Architecture

We are architects. We use design and architecture as a positive force in the world.

For 35 years, architecture has been the core of Snøhetta, often in combination with other disciplines. Our projects range from beehives to opera houses and large masterplans, with concepts born out of careful consideration of the context and landscape in which they are situated.

Architecture dates back to the very start of Snøhetta, when we set up a small architecture and landscape collective in Oslo. In 1989, we won our first significant commission to revive the ancient library of Bibliotheca Alexandrina in Egypt. Integrating landscape and architecture, and also art and interior, this project became defining to Snøhetta’s transdisciplinary approach, where the disciplines work holistically to constitute a greater sum than its individual parts.

Architecture as a positive force

From the beginning, the Brundtland Commission's UN report on sustainability, Our Common Future, published in 1987, became an inspiration for building a positive future. Since then, we continue to promote design and architecture as a positive force in the world. Today, we also connect habitats for humans and non-humans alike with other considerations of sustainable materials, positive energy and water resource management, carbon and emissions control, and waste control. Positive workplace guidelines for healthy labor practice in construction and throughout the design process further empower this.

All scales

Bibliotheca Alexandrina was followed by commissions for the Norwegian National Opera and Ballet in Oslo and the National September 11 Memorial Museum Pavilion at the World Trade Center in New York City. Since those early projects, many works have been realized worldwide, and Snøhetta has grown into a global transdisciplinary practice.

Although these larger projects are often a focus of attention, we continue to work within a range of scales, from something as small as a beehive to large-scale mixed-use buildings and urban master planning.

Similarly, we work within a wide variety of typologies but especially publicly available spaces such as education and research facilities, libraries, museums, cultural institutions, galleries, performance spaces, and places for recreation in connection with nature.

Responsible design

Recognizing that buildings and their construction operations significantly contribute to negative climate effects, we approach each project with a focus on building responsibly while also creating places for people, plants, and animals to co-exist while reducing negative environmental impact.

Further commitments to social sensitivity are central to our work. Shaping the built environment and designing for humanistic sensitivity is embedded in our thinking. Every project is a unique expression of the ethos of its users and location in relation to climate and diverse social constructs.
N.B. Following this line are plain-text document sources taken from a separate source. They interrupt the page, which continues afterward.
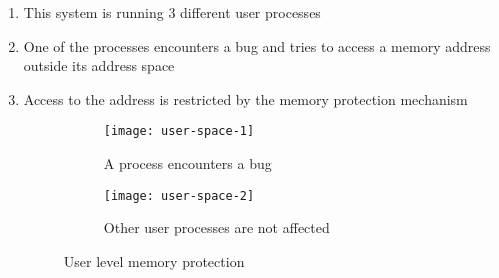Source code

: \begin{enumerate}
\item This system is running 3 different user processes
\item One of the processes encounters a bug and tries to access a memory address outside its address space
\item Access to the address is restricted by the memory protection mechanism
\begin{figure}[!ht]
    \centering
    \begin{subfigure}[b]{0.49\textwidth}
	\texttt{[image: user-space-1]}
	\caption{A process encounters a bug}
    \end{subfigure}
	\hfill
    \begin{subfigure}[b]{0.49\textwidth}
	\texttt{[image: user-space-2]}
	\caption{Other user processes are not affected}
    \end{subfigure}
    \caption{User level memory protection}\label{fig:User space}
\end{figure}
\end{enumerate}

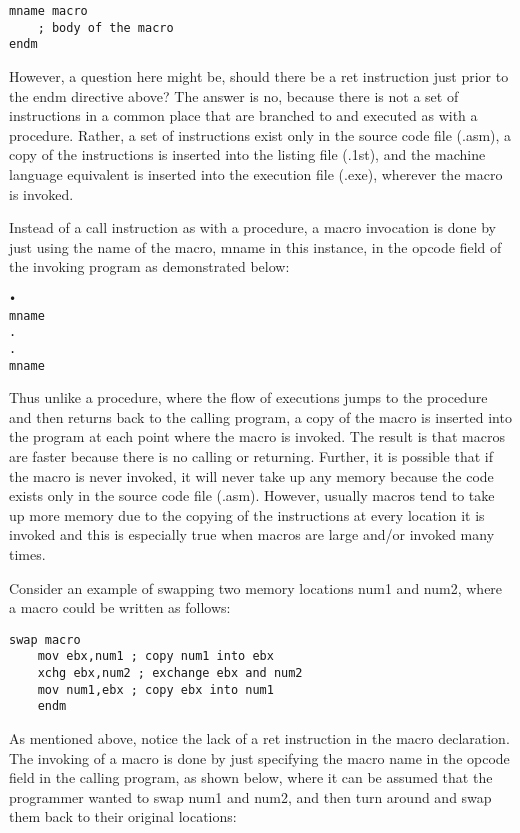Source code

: \documentclass[10pt]{article}
\begin{document}
\begin{verbatim}
mname macro
    ; body of the macro
endm
\end{verbatim}

However, a question here might be, should there be a ret instruction just prior to the endm directive above? The answer is no, because there is not a set of instructions in a common place that are branched to and executed as with a procedure. Rather, a set of instructions exist only in the source code file (.asm), a copy of the instructions is inserted into the listing file (.1st), and the machine language equivalent is inserted into the execution file (.exe), wherever the macro is invoked.

Instead of a call instruction as with a procedure, a macro invocation is done by just using the name of the macro, mname in this instance, in the opcode field of the invoking program as demonstrated below:

\begin{verbatim}
•
mname
.
.
mname
\end{verbatim}

Thus unlike a procedure, where the flow of executions jumps to the procedure and then returns back to the calling program, a copy of the macro is inserted into the program at each point where the macro is invoked. The result is that macros are faster because there is no calling or returning. Further, it is possible that if the macro is never invoked, it will never take up any memory because the code exists only in the source code file (.asm). However, usually macros tend to take up more memory due to the copying of the instructions at every location it is invoked and this is especially true when macros are large and/or invoked many times.

Consider an example of swapping two memory locations num1 and num2, where a macro could be written as follows:

\begin{verbatim}
swap macro
    mov ebx,num1 ; copy num1 into ebx
    xchg ebx,num2 ; exchange ebx and num2
    mov num1,ebx ; copy ebx into num1
    endm
\end{verbatim}

As mentioned above, notice the lack of a ret instruction in the macro declaration. The invoking of a macro is done by just specifying the macro name in the opcode field in the calling program, as shown below, where it can be assumed that the programmer wanted to swap num1 and num2, and then turn around and swap them back to their original locations:
\end{document}
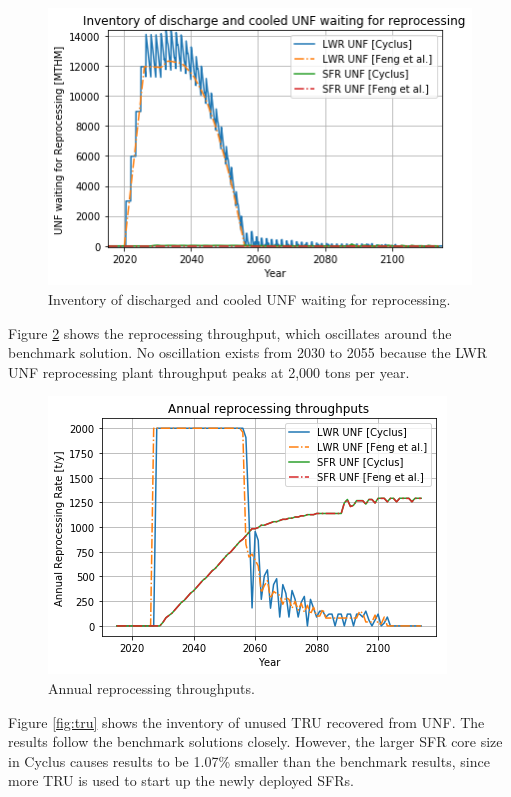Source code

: \begin{figure}[htbp!]
	\begin{center}
		\includegraphics[scale=0.7]{./images/results_18/waiting_monthly.png}
	\end{center}
	\caption{Inventory of discharged and cooled \gls{UNF} waiting for reprocessing.}
	\label{fig:waiting_monthly}
\end{figure}


Figure \ref{fig:rep} shows the reprocessing throughput, which oscillates around
the benchmark solution. No oscillation exists from 2030 to 2055 because the
\gls{LWR} \gls{UNF} reprocessing plant throughput peaks at 2,000 tons per year.

\begin{figure}[htbp!]
	\begin{center}
		\includegraphics[scale=0.7]{./images/results_18/rep.png}
	\end{center}
	\caption{Annual reprocessing throughputs.}
	\label{fig:rep}
\end{figure}


Figure \ref{fig:tru} shows the inventory of unused \gls{TRU} recovered from \gls{UNF}.
The \Cyclus results follow the benchmark solutions closely. However,
the larger \gls{SFR} core size in Cyclus causes \Cyclus results to be 1.07\% smaller than the benchmark results,
since more \gls{TRU} is used to
start up the newly deployed \glspl{SFR}.

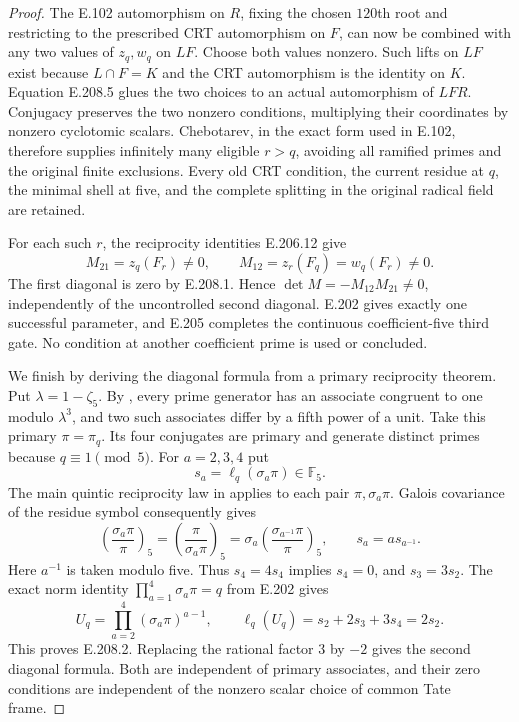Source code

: \begin{proof}
The E.102 automorphism on $R$, fixing the chosen
$120$th root and restricting to the prescribed CRT
automorphism on $F$, can now be combined with any
two values of $z_q,w_q$ on $LF$. Choose both values
nonzero. Such lifts on $LF$ exist because $L\cap F=K$
and the CRT automorphism is the identity on $K$.
Equation E.208.5 glues the two choices to an actual
automorphism of $LFR$. Conjugacy preserves the two
nonzero conditions, multiplying their coordinates by
nonzero cyclotomic scalars. Chebotarev, in the exact
form used in E.102, therefore supplies infinitely many
eligible $r>q$, avoiding all ramified primes and the
original finite exclusions. Every old CRT condition,
the current residue at $q$, the minimal shell at five,
and the complete splitting in the original radical
field are retained.

For each such $r$, the reciprocity identities E.206.12
give
\[
      M_{21}=z_q(F_r)\ne0,\qquad
      M_{12}=z_r(F_q)=w_q(F_r)\ne0.                              \tag{E.208.6}
\]
The first diagonal is zero by E.208.1. Hence
$\det M=-M_{12}M_{21}\ne0$, independently of the
uncontrolled second diagonal. E.202 gives exactly
one successful parameter, and E.205 completes the
continuous coefficient-five third gate. No condition
at another coefficient prime is used or concluded.

We finish by deriving the diagonal formula from a
primary reciprocity theorem. Put $\lambda=1-\zeta_5$.
By \citet[Lemma1(a)--(b), pp.~322--323]{AuditGrant1996},
every prime generator has an associate congruent to
one modulo $\lambda^3$, and two such associates
differ by a fifth power of a unit. Take this primary
$\pi=\pi_q$. Its four conjugates are primary and
generate distinct primes because $q\equiv1\pmod5$.
For $a=2,3,4$ put
\[
                     s_a=\ell_q(\sigma_a\pi)\in\mathbb F_5.
\]
The main quintic reciprocity law in
\citet[Theorem (Kummer), p.~324]{AuditGrant1996} applies
to each pair $\pi,\sigma_a\pi$. Galois covariance
of the residue symbol consequently gives
\[
 \left(\frac{\sigma_a\pi}{\pi}\right)_5
   =\left(\frac{\pi}{\sigma_a\pi}\right)_5
   =\sigma_a\left(\frac{\sigma_{a^{-1}}\pi}{\pi}\right)_5,
 \qquad s_a=a s_{a^{-1}}.                                       \tag{E.208.7}
\]
Here $a^{-1}$ is taken modulo five. Thus $s_4=4s_4$
implies $s_4=0$, and $s_3=3s_2$.
The exact norm identity $\prod_{a=1}^4\sigma_a\pi=q$
from E.202 gives
\[
 U_q=\prod_{a=2}^4(\sigma_a\pi)^{a-1},\qquad
 \ell_q(U_q)=s_2+2s_3+3s_4=2s_2.                               \tag{E.208.8}
\]
This proves E.208.2. Replacing the rational factor
$3$ by $-2$ gives the second diagonal formula.
Both are independent of primary associates, and
their zero conditions are independent of the
nonzero scalar choice of common Tate frame.


\end{proof}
We place a great deal of emphasis on understanding the habitat of a place, which includes all its living creatures in biotic and abiotic relationships.

For each project, we investigate the specific site to best support the natural habitats and how soil, vegetation, flora and fauna can play a positive role in our development

For several decades, we have researched and experimented with energy-positive structures that are net carbon neutral over their lifecycles while serving as pleasant spaces for their occupants. A key focus area for us has been to design buildings that pay back their CO2 footprint at the latest over their lifetime by returning clean energy to society, offsetting the fossil energy that otherwise exists in the energy mix. We have proven that these structures can be built with existing technology. We now aim to scale up this strategy into the rest of our portfolio and, ultimately, the rest of the construction industry.